[Data excerpts]
┌──

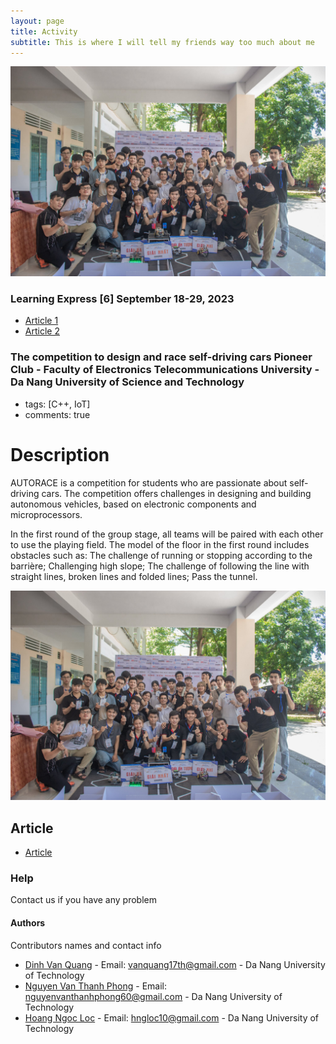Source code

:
 ```yaml
---
layout: page
title: Activity
subtitle: This is where I will tell my friends way too much about me 
---
```

![Crepe](https://github.com/quangdinh17th/quangdinh17th.github.io/blob/master/assets/img/286290990_4632906366811471_4273634123629089881_n.jpg)
### Learning Express [6] September 18-29, 2023
- [Article 1](http://dut.udn.vn/Tintuc/Tintuc/id/8550)
- [Article 2](https://baodanang.vn/channel/5433/202310/thuc-day-trai-nghiem-learning-express-3957936/index.htm?fbclid=IwAR06qA-62psfx14xXODIdMB11QR_hzsCFdmQgKAnt7X0ZslUp2hfPFgglGE)

### The competition to design and race self-driving cars Pioneer Club - Faculty of Electronics Telecommunications University - Da Nang University of Science and Technology
- tags: [C++, IoT]
- comments: true
# Description
AUTORACE is a competition for students who are passionate about self-driving cars. The competition offers challenges in designing and building autonomous vehicles, based on electronic components and microprocessors.

In the first round of the group stage, all teams will be paired with each other to use the playing field. The model of the floor in the first round includes obstacles such as: The challenge of running or stopping according to the barrière; Challenging high slope; The challenge of following the line with straight lines, broken lines and folded lines; Pass the tunnel.

![Crepe](https://github.com/quangdinh17th/quangdinh17th.github.io/blob/master/assets/img/286290990_4632906366811471_4273634123629089881_n.jpg)

## Article
- [Article](https://dsa.org.vn/pioneer-ete-autorace-2022-va-hanh-trinh-kien-tao-dau-moi/)
### Help

Contact us if you have any problem

#### Authors

Contributors names and contact info


* [Dinh Van Quang](https://www.facebook.com/vanquang17th/) - Email: vanquang17th@gmail.com - Da Nang University of Technology
* [Nguyen Van Thanh Phong](https://www.facebook.com/profile.php?id=100054579217389) - Email: nguyenvanthanhphong60@gmail.com - Da Nang University of Technology
* [Hoang Ngoc Loc](https://www.facebook.com/reddevils.1908) - Email: hngloc10@gmail.com - Da Nang University of Technology
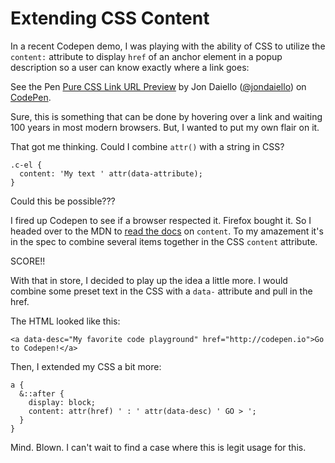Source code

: # Extending CSS Content

In a recent Codepen demo, I was playing with the ability of CSS to utilize the `content:` attribute to display `href` of an anchor element in a popup description so a user can know exactly where a link goes:

<p data-height="423" data-theme-id="0" data-slug-hash="gMgbbQ" data-default-tab="result" data-user="jondaiello" data-embed-version="2" class="codepen">See the Pen <a href="http://codepen.io/jondaiello/pen/gMgbbQ/">Pure CSS Link URL Preview</a> by Jon Daiello (<a href="http://codepen.io/jondaiello">@jondaiello</a>) on <a href="http://codepen.io">CodePen</a>.</p>
<script async src="//assets.codepen.io/assets/embed/ei.js"></script>

Sure, this is something that can be done by hovering over a link and waiting 100 years in most modern browsers. But, I wanted to put my own flair on it.

That got me thinking. Could I combine `attr()` with a string in CSS?

```
.c-el {
  content: 'My text ' attr(data-attribute);
}
```
Could this be possible??? 

I fired up Codepen to see if a browser respected it. Firefox bought it. So I headed over to the MDN to [read the docs](https://developer.mozilla.org/en-US/docs/Web/CSS/content) on `content`. To my amazement it's in the spec to combine several items together in the CSS `content` attribute.

SCORE!!

With that in store, I decided to play up the idea a little more. I would combine some preset text in the CSS with a `data-` attribute and pull in the href.

The HTML looked like this:
```
<a data-desc="My favorite code playground" href="http://codepen.io">Go to Codepen!</a>
```

Then, I extended my CSS a bit more:
```
a {
  &::after {
    display: block;
    content: attr(href) ' : ' attr(data-desc) ' GO > ';
  }
}
```

Mind. Blown. I can't wait to find a case where this is legit usage for this.
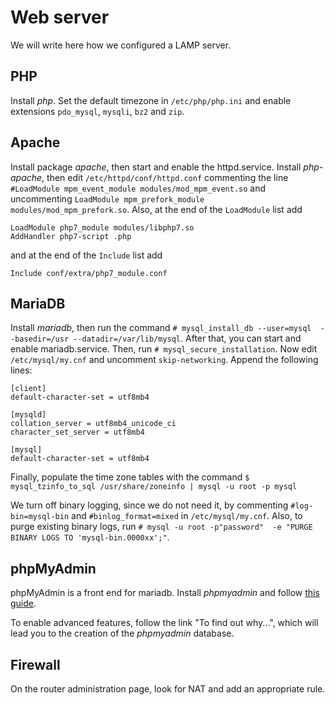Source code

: # Web server

We will write here how we configured a LAMP server.

## PHP

Install *php*. Set the default timezone in `/etc/php/php.ini` and enable 
extensions `pdo_mysql`, `mysqli`, `bz2` and `zip`.

## Apache

Install package *apache*, then start and enable the httpd.service. 
Install *php-apache*, then edit `/etc/httpd/conf/httpd.conf` commenting 
the line `#LoadModule mpm_event_module modules/mod_mpm_event.so` and 
uncommenting `LoadModule mpm_prefork_module modules/mod_mpm_prefork.so`. 
Also, at the end of the `LoadModule` list add 

```
LoadModule php7_module modules/libphp7.so
AddHandler php7-script .php
```

and at the end of the `Include` list add

```
Include conf/extra/php7_module.conf
```

## MariaDB

Install *mariadb*, then run the command `# mysql_install_db --user=mysql 
--basedir=/usr --datadir=/var/lib/mysql`. After that, you can start and 
enable mariadb.service. Then, run `# mysql_secure_installation`. Now 
edit `/etc/mysql/my.cnf` and uncomment `skip-networking`. Append the 
following lines:

```
[client]
default-character-set = utf8mb4

[mysqld]
collation_server = utf8mb4_unicode_ci
character_set_server = utf8mb4

[mysql]
default-character-set = utf8mb4
```

Finally, populate the time zone tables with the command `$ 
mysql_tzinfo_to_sql /usr/share/zoneinfo | mysql -u root -p mysql`

We turn off binary logging, since we do not need it, by commenting 
`#log-bin=mysql-bin` and `#binlog_format=mixed` in `/etc/mysql/my.cnf`. 
Also, to purge existing binary logs, run `# mysql -u root -p"password" 
-e "PURGE BINARY LOGS TO 'mysql-bin.0000xx';"`.

## phpMyAdmin

phpMyAdmin is a front end for mariadb. Install *phpmyadmin* and follow 
[this guide](https://wiki.archlinux.org/index.php/PhpMyAdmin).

To enable advanced features, follow the link "To find out why...", which 
will lead you to the creation of the *phpmyadmin* database.

## Firewall

On the router administration page, look for NAT and add an appropriate 
rule.
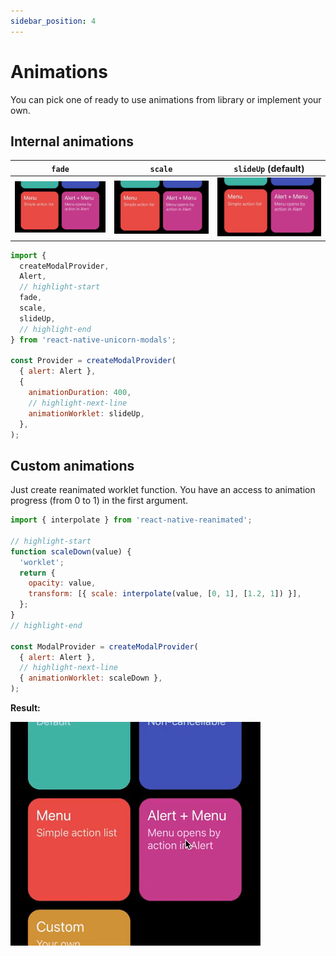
```yaml
---
sidebar_position: 4
---
```


# Animations

You can pick one of ready to use animations from library or implement your own.

## Internal animations

| **`fade`** | **`scale`** | **`slideUp`** (default) |
| --- | --- | --- |
| ![fade](../../static/img/animation-demo/fade.gif) | ![scale](../../static/img/animation-demo/scale.gif) | ![slideUp](../../static/img/animation-demo/slideUp.gif) |

```js
import {
  createModalProvider,
  Alert,
  // highlight-start
  fade,
  scale,
  slideUp,
  // highlight-end
} from 'react-native-unicorn-modals';

const Provider = createModalProvider(
  { alert: Alert },
  {
    animationDuration: 400,
    // highlight-next-line
    animationWorklet: slideUp,
  },
);
```

## Custom animations

Just create reanimated worklet function. You have an access to animation progress (from 0 to 1) in the first argument.

```js
import { interpolate } from 'react-native-reanimated';

// highlight-start
function scaleDown(value) {
  'worklet';
  return {
    opacity: value,
    transform: [{ scale: interpolate(value, [0, 1], [1.2, 1]) }],
  };
}
// highlight-end

const ModalProvider = createModalProvider(
  { alert: Alert },
  // highlight-next-line
  { animationWorklet: scaleDown },
);
```

**Result:**

![scaleDown](../../static/img/animation-demo/custom-scaleDown.gif)

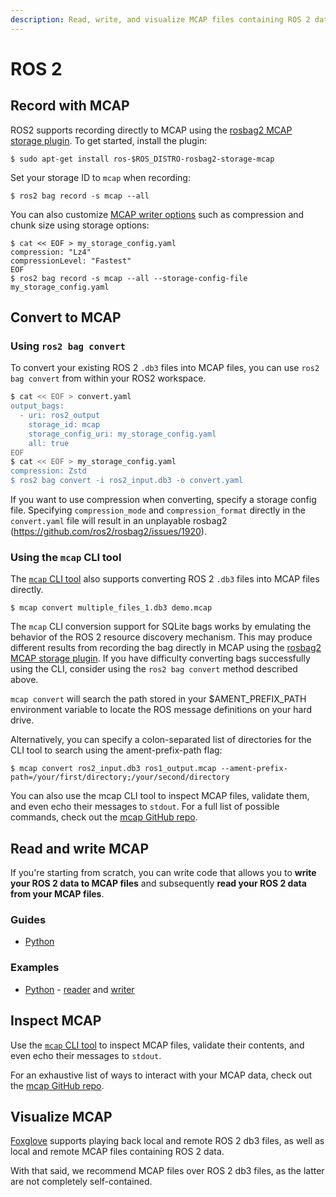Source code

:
 ```yaml
---
description: Read, write, and visualize MCAP files containing ROS 2 data.
---
```


# ROS 2

## Record with MCAP

ROS2 supports recording directly to MCAP using the [rosbag2 MCAP storage plugin](https://github.com/ros-tooling/rosbag2_storage_mcap). To get started, install the plugin:

```
$ sudo apt-get install ros-$ROS_DISTRO-rosbag2-storage-mcap
```

Set your storage ID to `mcap` when recording:

```
$ ros2 bag record -s mcap --all
```

You can also customize [MCAP writer options](https://github.com/ros-tooling/rosbag2_storage_mcap#writer-configuration) such as compression and chunk size using storage options:

```
$ cat << EOF > my_storage_config.yaml
compression: "Lz4"
compressionLevel: "Fastest"
EOF
$ ros2 bag record -s mcap --all --storage-config-file my_storage_config.yaml
```

## Convert to MCAP

### Using `ros2 bag convert`

To convert your existing ROS 2 `.db3` files into MCAP files, you can use `ros2 bag convert` from within your ROS2 workspace.

```bash
$ cat << EOF > convert.yaml
output_bags:
  - uri: ros2_output
    storage_id: mcap
    storage_config_uri: my_storage_config.yaml
    all: true
EOF
$ cat << EOF > my_storage_config.yaml
compression: Zstd
$ ros2 bag convert -i ros2_input.db3 -o convert.yaml
```

If you want to use compression when converting, specify a storage config file. Specifying `compression_mode` and `compression_format` directly in the `convert.yaml` file will result in an unplayable rosbag2 (https://github.com/ros2/rosbag2/issues/1920).

### Using the `mcap` CLI tool

The [`mcap` CLI tool](https://github.com/foxglove/mcap/tree/main/go/cli/mcap#installing) also supports converting ROS 2 `.db3` files into MCAP files directly.

```
$ mcap convert multiple_files_1.db3 demo.mcap
```

The `mcap` CLI conversion support for SQLite bags works by emulating the behavior of the ROS 2 resource discovery mechanism. This may produce different results from recording the bag directly in MCAP using the [rosbag2 MCAP storage plugin](https://github.com/ros-tooling/rosbag2_storage_mcap). If you have difficulty converting bags successfully using the CLI, consider using the `ros2 bag convert` method described above.

`mcap convert` will search the path stored in your $AMENT_PREFIX_PATH environment variable to locate the ROS message definitions on your hard drive.

Alternatively, you can specify a colon-separated list of directories for the CLI tool to search using the ament-prefix-path flag:

```
$ mcap convert ros2_input.db3 ros1_output.mcap --ament-prefix-path=/your/first/directory;/your/second/directory
```

You can also use the mcap CLI tool to inspect MCAP files, validate them, and even echo their messages to `stdout`. For a full list of possible commands, check out the [mcap GitHub repo](https://github.com/foxglove/mcap/tree/main/go/cli/mcap).

## Read and write MCAP

If you're starting from scratch, you can write code that allows you to **write your ROS 2 data to MCAP files** and subsequently **read your ROS 2 data from your MCAP files**.

### Guides

- [Python](../python/ros2.md)

### Examples

- [Python](https://github.com/foxglove/mcap/tree/main/python/examples/ros2) - [reader](https://github.com/foxglove/mcap/tree/main/python/examples/ros2/py_mcap_demo/py_mcap_demo/reader.py) and [writer](https://github.com/foxglove/mcap/tree/main/python/examples/ros2/py_mcap_demo/py_mcap_demo/writer.py)

## Inspect MCAP

Use the [`mcap` CLI tool](https://github.com/foxglove/mcap/tree/main/go/cli/mcap) to inspect MCAP files, validate their contents, and even echo their messages to `stdout`.

For an exhaustive list of ways to interact with your MCAP data, check out the [mcap GitHub repo](https://github.com/foxglove/mcap/tree/main/go/cli/mcap).

## Visualize MCAP

[Foxglove](https://foxglove.dev/) supports playing back local and remote ROS 2 db3 files, as well as local and remote MCAP files containing ROS 2 data.

With that said, we recommend MCAP files over ROS 2 db3 files, as the latter are not completely self-contained.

└──

● Your objective
Across the entries above, find the lines with the string "index" and copy them.

● Solved exercise
- [Article 2](https://baodanang.vn/channel/5433/202310/thuc-day-trai-nghiem-learning-express-3957936/index.htm?fbclid=IwAR06qA-62psfx14xXODIdMB11QR_hzsCFdmQgKAnt7X0ZslUp2hfPFgglGE)
[this guide](https://wiki.archlinux.org/index.php/PhpMyAdmin).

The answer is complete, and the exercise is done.